Art work, salon services, furniture, jewelry, liquor and limos, the items are pamper-plus. Perhaps the most unusual is a pack-trained llama donated by Stage Stop Llamas in Teller County.
The theme is compelling, a line borrowed from Forest Gump that “life is like a box of chocolates; you never know what you're going to get.”
With 63 boxes of chocolates, each with a gift certificate attached, guests are invited to buy a box for varying prices and gamble on what's inside, a reflection of the Gump theme. “You never know what life is going to deal you, so that's where Help the Needy comes in,” said Linda Meier, who with Rose Carpenter, chairs the event. “It's a great event to be part of because there are a lot of needy families in Teller County.”

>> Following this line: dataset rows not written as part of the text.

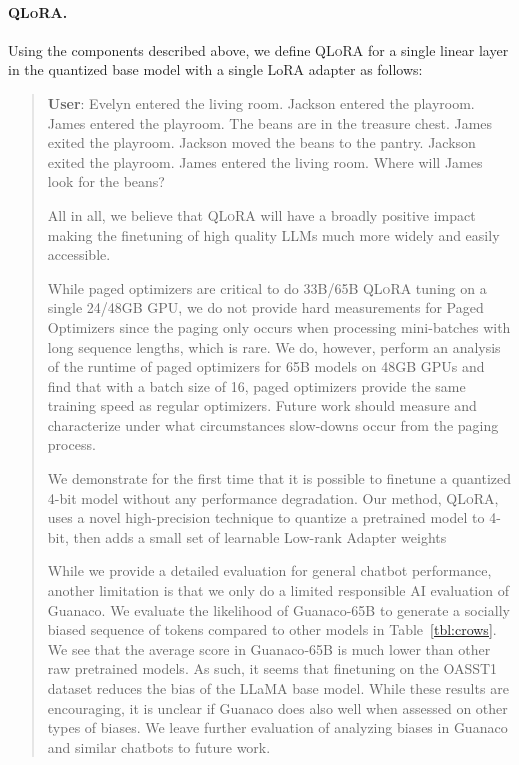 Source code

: \paragraph{\textsc{QLoRA}.} Using the components described above, we define \textsc{QLoRA} for a single linear layer in the quantized base model with a single LoRA adapter as follows:

\begin{quote}
    \textbf{User}: Evelyn entered the living room. Jackson entered the playroom. James entered the playroom. The beans are in the treasure chest. James exited the playroom. Jackson moved the beans to the pantry. Jackson exited the playroom. James entered the living room. Where will James look for the beans?

All in all, we believe that \textsc{QLoRA} will have a broadly positive impact making the finetuning of high quality LLMs much more widely and easily accessible.

While paged optimizers are critical to do 33B/65B \textsc{QLoRA} tuning on a single 24/48GB GPU, we do not provide hard measurements for Paged Optimizers since the paging only occurs when processing mini-batches with long sequence lengths, which is rare. We do, however, perform an analysis of the runtime of paged optimizers for 65B models on 48GB GPUs and find that with a batch size of 16, paged optimizers provide the same training speed as regular optimizers. Future work should measure and characterize under what circumstances slow-downs occur from the paging process.

We demonstrate for the first time that it is possible to finetune a quantized 4-bit model without any performance degradation. Our method, \textsc{QLoRA}, uses a novel high-precision technique to quantize a pretrained model to 4-bit, then adds a small set of learnable Low-rank Adapter weights \citep{hu2021lora} 

While we provide a detailed evaluation for general chatbot performance, another limitation is that we only do a limited responsible AI evaluation of {Guanaco}. We evaluate the likelihood of {Guanaco}-65B to generate a socially biased sequence of tokens compared to other models in Table~\ref{tbl:crows}. We see that the average score in {Guanaco}-65B is much lower than other raw pretrained models. As such, it seems that finetuning on the OASST1 dataset reduces the bias of the LLaMA base model. While these results are encouraging, it is unclear if {Guanaco} does also well when assessed on other types of biases. We leave further evaluation of analyzing biases in {Guanaco} and similar chatbots to future work.


\end{quote}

This year's needs are somewhat different from those of last year. “The distribution of our monies has usually gone to help pay utility bills,” said Bob Taylor, president of the HtN board. “This year, we're paying more mortgage payments and rent they were what the clients needed to get through the period.”
Taylor is proud of the quality of HtN's largesse, a process that begins with the initial interview. “When a client comes in, they get one of two answers: no or a qualified yes,” Taylor said.
If affirmative, clients receive budget counseling and advice on making decisions. “When people are in crisis mode, they make bad decisions,” he said. To seal the deal, clients sign a contract agreeing to seek ways to be self-sustaining within a few months.
“We tell them they have to make better decisions,” Taylor said.
Help the Needy was founded 31 years ago by Greg Schilling who modeled the all-volunteer organization on assessing clients' willingness to be helped.
The Sweetheart Ball, which features valet parking and dinner by Neil Levy's Swiss Chalet, is sold out but the organizers encourage others to come to Shining Mountain Golf Club at 9 p.m. to dance to the John Cary Band.